Benefici di chetogenica e digiuno intermittente sul rischio cardiovascolare

30 Settembre 2020

La loro popolarità è in crescita, in particolare tra chi ha l’obiettivo di perdere peso. Un gruppo di clinici americani, però, ne ha voluto verificare, sulla base dei dati oggi disponibili, l’effetto su indici metabolici legati al rischio cardiovascolare. Parliamo della dieta chetogenica e del digiuno intermittente, oggetto di una review da poco pubblicata sull’American journal of medicine. Obiettivo degli autori era raccogliere informazioni e indicazioni sulla base di quanto a oggi noto in merito all’effetto dei due approcci dietetici su obesità, dislipidemia, ipertensione e glicemia.

Il modello chetogenico limita l'assunzione di carboidrati a non più di 50 g/die o non più del 10% dell’apporto calorico giornaliero. I grassi rappresentano il macronutriente principale, seguiti da un modesto consumo di proteine. L’effetto finale è la formazione di corpi chetonici, che vengono poi utilizzati per il ciclo di Krebs.

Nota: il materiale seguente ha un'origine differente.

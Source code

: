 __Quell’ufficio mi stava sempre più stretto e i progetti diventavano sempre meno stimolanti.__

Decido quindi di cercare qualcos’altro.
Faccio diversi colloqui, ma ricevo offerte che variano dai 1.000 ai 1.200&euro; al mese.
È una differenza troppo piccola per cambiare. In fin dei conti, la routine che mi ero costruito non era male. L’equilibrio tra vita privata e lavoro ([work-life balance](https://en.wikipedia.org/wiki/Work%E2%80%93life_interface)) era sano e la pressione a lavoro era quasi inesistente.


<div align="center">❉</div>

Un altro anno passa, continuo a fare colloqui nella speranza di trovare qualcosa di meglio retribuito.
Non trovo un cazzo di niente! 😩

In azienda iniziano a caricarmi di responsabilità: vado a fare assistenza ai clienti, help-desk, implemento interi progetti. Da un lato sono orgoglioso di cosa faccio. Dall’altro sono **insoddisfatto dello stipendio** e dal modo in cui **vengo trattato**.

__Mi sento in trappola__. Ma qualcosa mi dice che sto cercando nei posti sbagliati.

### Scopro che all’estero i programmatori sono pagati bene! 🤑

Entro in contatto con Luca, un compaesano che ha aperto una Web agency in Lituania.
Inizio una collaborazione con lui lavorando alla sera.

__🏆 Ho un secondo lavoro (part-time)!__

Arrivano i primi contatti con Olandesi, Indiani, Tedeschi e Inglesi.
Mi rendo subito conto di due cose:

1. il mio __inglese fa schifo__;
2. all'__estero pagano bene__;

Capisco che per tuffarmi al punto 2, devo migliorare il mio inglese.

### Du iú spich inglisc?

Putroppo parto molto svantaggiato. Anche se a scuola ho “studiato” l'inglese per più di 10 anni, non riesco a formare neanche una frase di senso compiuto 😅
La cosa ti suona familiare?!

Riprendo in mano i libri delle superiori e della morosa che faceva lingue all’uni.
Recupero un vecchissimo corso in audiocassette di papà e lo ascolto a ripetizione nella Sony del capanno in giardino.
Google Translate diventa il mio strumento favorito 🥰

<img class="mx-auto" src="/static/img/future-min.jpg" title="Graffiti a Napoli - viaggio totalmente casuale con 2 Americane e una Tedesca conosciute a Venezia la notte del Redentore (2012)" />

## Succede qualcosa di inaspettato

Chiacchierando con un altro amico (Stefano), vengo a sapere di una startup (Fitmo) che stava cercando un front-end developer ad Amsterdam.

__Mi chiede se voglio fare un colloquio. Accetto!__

Rispetto a quanto riportato in letteratura, gli Autori sostengono che l'approccio chetogenico sembra garantire benefici a breve termine per quanto riguarda obesità, ipertensione, dislipidemia, iperglicemia e resistenza all'insulina. Questo vantaggio deriva da una combinazione di effetti: lipolisi, azione diuretica e restrizione calorica. Sugli effetti a lungo termine i dati disponibili non sono coerenti, senza trascurare che l’aderenza nel tempo a questo modello dietetico restrittivo si rivela comunque problematica. Una delle principali preoccupazioni della dieta chetogenica è che consente il consumo di grassi saturi e alimenti di origine animale come la carne rossa, noti per aumentare il rischio di malattie cardiovascolari, malattie renali e cancro. Pertanto, si raccomanda prudenza, poiché questo approccio alimentare non è il più indicato nella maggior parte dei casi, mentre può essere proposto per la prevenzione cardiovascolare in soggetti particolarmente motivati, meticolosi e disciplinati.

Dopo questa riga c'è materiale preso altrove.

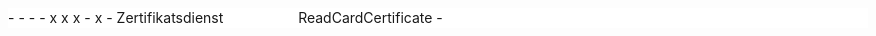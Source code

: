 </td><td>
-

</td><td>
-

</td><td>
-

</td><td>
-

</td><td>
x

</td><td>
x

</td><td>
x

</td><td>
-

</td><td>
x

</td><td>
-

</td></tr><tr><td colspan="2">
Zertifikatsdienst

</td><td>
 

</td><td>
 

</td><td>
 

</td><td>
 

</td><td>
 

</td><td>
 

</td><td>
 

</td><td>
 

</td><td>
 

</td></tr><tr><td>
ReadCardCertificate

</td><td>
-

Per quanto riguarda il digiuno intermittente, vengono presi in esame due modelli, quello del digiuno a giorni alterni, con giorni “al minimo” seguiti da altri a consumo ad libitum, e lo schema 16:8, ovvero mangiare nell’arco di 8 ore e digiunare le 16 successive.

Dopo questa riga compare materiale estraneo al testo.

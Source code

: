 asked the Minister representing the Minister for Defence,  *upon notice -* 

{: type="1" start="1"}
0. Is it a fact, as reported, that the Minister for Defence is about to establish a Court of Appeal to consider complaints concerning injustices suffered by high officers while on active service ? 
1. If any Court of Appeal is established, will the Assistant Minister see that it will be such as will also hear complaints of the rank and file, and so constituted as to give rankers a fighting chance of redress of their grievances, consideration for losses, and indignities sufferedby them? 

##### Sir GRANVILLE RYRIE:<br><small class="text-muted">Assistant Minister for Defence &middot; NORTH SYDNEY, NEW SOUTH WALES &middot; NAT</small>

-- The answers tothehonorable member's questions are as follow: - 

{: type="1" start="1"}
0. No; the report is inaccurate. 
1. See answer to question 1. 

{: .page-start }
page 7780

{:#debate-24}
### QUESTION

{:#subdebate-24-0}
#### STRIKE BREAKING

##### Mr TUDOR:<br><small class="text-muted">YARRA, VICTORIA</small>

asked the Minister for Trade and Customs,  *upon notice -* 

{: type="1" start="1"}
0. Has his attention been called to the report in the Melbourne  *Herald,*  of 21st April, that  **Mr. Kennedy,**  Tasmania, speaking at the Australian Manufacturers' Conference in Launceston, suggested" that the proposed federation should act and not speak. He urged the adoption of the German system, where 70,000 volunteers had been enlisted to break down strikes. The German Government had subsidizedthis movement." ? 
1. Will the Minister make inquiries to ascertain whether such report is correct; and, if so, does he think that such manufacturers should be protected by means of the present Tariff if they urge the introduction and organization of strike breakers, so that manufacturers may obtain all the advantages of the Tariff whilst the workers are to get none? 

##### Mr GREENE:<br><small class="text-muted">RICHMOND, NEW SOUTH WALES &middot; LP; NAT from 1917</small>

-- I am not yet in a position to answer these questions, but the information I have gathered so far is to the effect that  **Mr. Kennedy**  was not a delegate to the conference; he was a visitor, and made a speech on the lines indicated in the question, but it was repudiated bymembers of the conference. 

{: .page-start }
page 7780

In generale, emerge come il digiuno intermittente sembri efficace per la prevenzione e il trattamento di vari fattori di rischio cardiovascolare. Di recente, oltretutto, una review ne ha messo in evidenza l’utilità nella prevenzione di obesità e diabete, nonché nel trattamento di altri fattori di rischio cardiovascolare. Si ricorda, poi, che comunque il digiuno intermittente attiva la chetogenesi con gli stessi benefici di una dieta chetogenica su perdita di peso e cardioprotezione ma senza gli effetti dislipidemici. Ciò detto, si conferma la necessità di ampi studi per valutarne le implicazioni definitive, i regimi ottimali e la sostenibilità nel tempo.

Queste le considerazioni finali degli Autori: “Dieta chetogenica e digiuno intermittente hanno guadagnato molta popolarità negli ultimi dieci anni. Condividono meccanismi simili in quanto entrambi inducono la lipolisi e generano corpi chetonici in grado di determinare benefici cardiovascolari. Il digiuno intermittente può rappresentare un'opzione più sicura, perché presenta meno rischi di ingenerare dislipidemia. Comunque, entrambi possono essere utili per il controllo di fattori di rischio cardiovascolare, se però vengono accompagnati da regimi alimentari salutari e dopo un'attenta valutazione del profilo metabolico e delle comorbidità del paziente. Entrambi gli approcci dietetici richiedono, però, studi a lungo termine e con gruppi di controllo meglio organizzati per stabilirne definitivamente efficacia e sicurezza nella gestione della sindrome metabolica”.